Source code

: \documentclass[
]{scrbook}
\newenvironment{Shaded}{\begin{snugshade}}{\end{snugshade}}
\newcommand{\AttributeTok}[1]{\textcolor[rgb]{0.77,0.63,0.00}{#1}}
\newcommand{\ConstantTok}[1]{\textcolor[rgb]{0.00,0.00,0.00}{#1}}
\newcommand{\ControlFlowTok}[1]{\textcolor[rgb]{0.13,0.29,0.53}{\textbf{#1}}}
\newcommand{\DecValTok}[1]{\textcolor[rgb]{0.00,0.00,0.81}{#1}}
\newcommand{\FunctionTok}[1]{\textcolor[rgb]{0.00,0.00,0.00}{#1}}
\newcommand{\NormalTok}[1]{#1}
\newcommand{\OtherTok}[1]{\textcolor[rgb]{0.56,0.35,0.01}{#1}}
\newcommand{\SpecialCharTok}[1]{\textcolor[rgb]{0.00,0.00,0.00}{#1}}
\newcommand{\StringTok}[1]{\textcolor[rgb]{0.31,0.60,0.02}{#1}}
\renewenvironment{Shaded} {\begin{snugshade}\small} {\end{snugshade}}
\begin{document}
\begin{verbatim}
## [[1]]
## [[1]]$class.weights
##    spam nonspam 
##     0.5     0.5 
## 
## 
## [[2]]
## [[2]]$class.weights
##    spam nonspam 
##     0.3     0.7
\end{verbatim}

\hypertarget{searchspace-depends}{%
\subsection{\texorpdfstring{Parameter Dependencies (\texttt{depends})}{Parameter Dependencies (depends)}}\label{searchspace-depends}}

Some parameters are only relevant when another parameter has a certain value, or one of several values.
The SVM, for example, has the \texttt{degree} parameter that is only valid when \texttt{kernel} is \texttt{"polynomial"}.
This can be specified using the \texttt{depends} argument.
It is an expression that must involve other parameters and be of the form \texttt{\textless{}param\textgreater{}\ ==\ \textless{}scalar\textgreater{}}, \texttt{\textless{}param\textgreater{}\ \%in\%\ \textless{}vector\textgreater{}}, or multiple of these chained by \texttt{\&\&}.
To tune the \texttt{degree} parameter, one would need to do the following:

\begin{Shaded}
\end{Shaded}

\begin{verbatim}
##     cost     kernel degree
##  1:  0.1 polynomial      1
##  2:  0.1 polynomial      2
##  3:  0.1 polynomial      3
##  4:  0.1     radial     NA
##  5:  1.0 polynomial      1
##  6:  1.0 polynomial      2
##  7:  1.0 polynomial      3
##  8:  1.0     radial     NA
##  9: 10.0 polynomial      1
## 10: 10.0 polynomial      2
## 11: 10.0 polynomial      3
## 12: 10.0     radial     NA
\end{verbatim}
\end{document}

_ _ _ _

TASK ITEM
Gather each line from the entries above that includes the word "searchspace".

RESULT
\hypertarget{searchspace-depends}{%
\subsection{\texorpdfstring{Parameter Dependencies (\texttt{depends})}{Parameter Dependencies (depends)}}\label{searchspace-depends}}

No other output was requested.